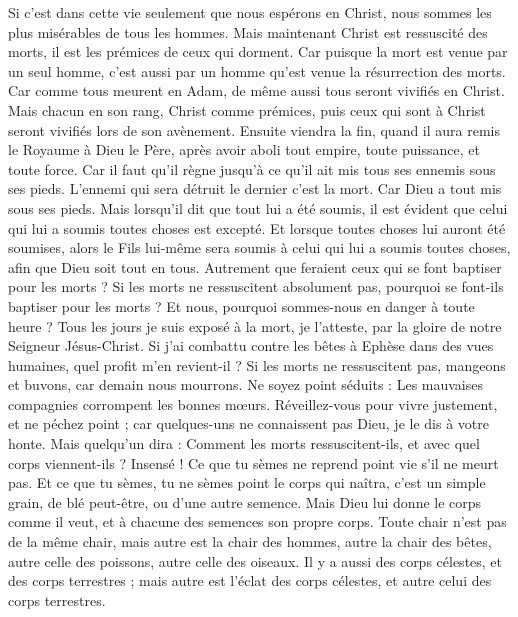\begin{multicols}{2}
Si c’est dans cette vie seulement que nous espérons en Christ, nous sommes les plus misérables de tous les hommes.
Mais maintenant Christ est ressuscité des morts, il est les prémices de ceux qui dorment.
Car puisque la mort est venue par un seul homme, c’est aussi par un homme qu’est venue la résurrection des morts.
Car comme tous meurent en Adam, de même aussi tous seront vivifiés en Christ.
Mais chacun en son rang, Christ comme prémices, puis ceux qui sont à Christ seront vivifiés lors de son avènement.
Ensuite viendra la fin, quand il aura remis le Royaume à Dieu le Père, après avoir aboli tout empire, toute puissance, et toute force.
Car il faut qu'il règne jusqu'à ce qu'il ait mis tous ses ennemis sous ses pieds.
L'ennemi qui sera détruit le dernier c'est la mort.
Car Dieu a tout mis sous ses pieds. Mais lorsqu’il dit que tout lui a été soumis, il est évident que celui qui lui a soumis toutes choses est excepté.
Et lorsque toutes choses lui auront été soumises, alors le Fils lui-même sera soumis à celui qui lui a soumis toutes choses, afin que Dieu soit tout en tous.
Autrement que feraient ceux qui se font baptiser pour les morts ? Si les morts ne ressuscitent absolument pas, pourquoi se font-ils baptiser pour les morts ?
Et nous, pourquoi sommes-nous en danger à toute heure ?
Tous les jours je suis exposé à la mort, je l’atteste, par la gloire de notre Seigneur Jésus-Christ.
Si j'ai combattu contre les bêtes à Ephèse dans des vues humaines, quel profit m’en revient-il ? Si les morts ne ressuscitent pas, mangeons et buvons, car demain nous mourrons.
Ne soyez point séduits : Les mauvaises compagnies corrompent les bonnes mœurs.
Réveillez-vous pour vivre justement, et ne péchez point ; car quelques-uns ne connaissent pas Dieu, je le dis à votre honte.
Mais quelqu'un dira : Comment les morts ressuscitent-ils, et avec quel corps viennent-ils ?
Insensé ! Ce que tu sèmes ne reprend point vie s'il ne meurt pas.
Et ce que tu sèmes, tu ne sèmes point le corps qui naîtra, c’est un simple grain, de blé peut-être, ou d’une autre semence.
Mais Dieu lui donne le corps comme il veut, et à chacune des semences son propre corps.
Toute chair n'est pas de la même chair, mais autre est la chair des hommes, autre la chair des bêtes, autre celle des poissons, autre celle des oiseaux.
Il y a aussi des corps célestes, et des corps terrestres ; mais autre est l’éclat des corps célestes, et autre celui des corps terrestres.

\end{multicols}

*-*-*

# Description of the task:
Dropping every picture, restate the material word for word.

# Exercise result:
\begin{multicols}{2}
Si c’est dans cette vie seulement que nous espérons en Christ, nous sommes les plus misérables de tous les hommes.
Mais maintenant Christ est ressuscité des morts, il est les prémices de ceux qui dorment.
Car puisque la mort est venue par un seul homme, c’est aussi par un homme qu’est venue la résurrection des morts.
Car comme tous meurent en Adam, de même aussi tous seront vivifiés en Christ.
Mais chacun en son rang, Christ comme prémices, puis ceux qui sont à Christ seront vivifiés lors de son avènement.
Ensuite viendra la fin, quand il aura remis le Royaume à Dieu le Père, après avoir aboli tout empire, toute puissance, et toute force.
Car il faut qu'il règne jusqu'à ce qu'il ait mis tous ses ennemis sous ses pieds.
L'ennemi qui sera détruit le dernier c'est la mort.
Car Dieu a tout mis sous ses pieds. Mais lorsqu’il dit que tout lui a été soumis, il est évident que celui qui lui a soumis toutes choses est excepté.
Et lorsque toutes choses lui auront été soumises, alors le Fils lui-même sera soumis à celui qui lui a soumis toutes choses, afin que Dieu soit tout en tous.
Autrement que feraient ceux qui se font baptiser pour les morts ? Si les morts ne ressuscitent absolument pas, pourquoi se font-ils baptiser pour les morts ?
Et nous, pourquoi sommes-nous en danger à toute heure ?
Tous les jours je suis exposé à la mort, je l’atteste, par la gloire de notre Seigneur Jésus-Christ.
Si j'ai combattu contre les bêtes à Ephèse dans des vues humaines, quel profit m’en revient-il ? Si les morts ne ressuscitent pas, mangeons et buvons, car demain nous mourrons.
Ne soyez point séduits : Les mauvaises compagnies corrompent les bonnes mœurs.
Réveillez-vous pour vivre justement, et ne péchez point ; car quelques-uns ne connaissent pas Dieu, je le dis à votre honte.
Mais quelqu'un dira : Comment les morts ressuscitent-ils, et avec quel corps viennent-ils ?
Insensé ! Ce que tu sèmes ne reprend point vie s'il ne meurt pas.
Et ce que tu sèmes, tu ne sèmes point le corps qui naîtra, c’est un simple grain, de blé peut-être, ou d’une autre semence.
Mais Dieu lui donne le corps comme il veut, et à chacune des semences son propre corps.
Toute chair n'est pas de la même chair, mais autre est la chair des hommes, autre la chair des bêtes, autre celle des poissons, autre celle des oiseaux.
Il y a aussi des corps célestes, et des corps terrestres ; mais autre est l’éclat des corps célestes, et autre celui des corps terrestres.

\end{multicols}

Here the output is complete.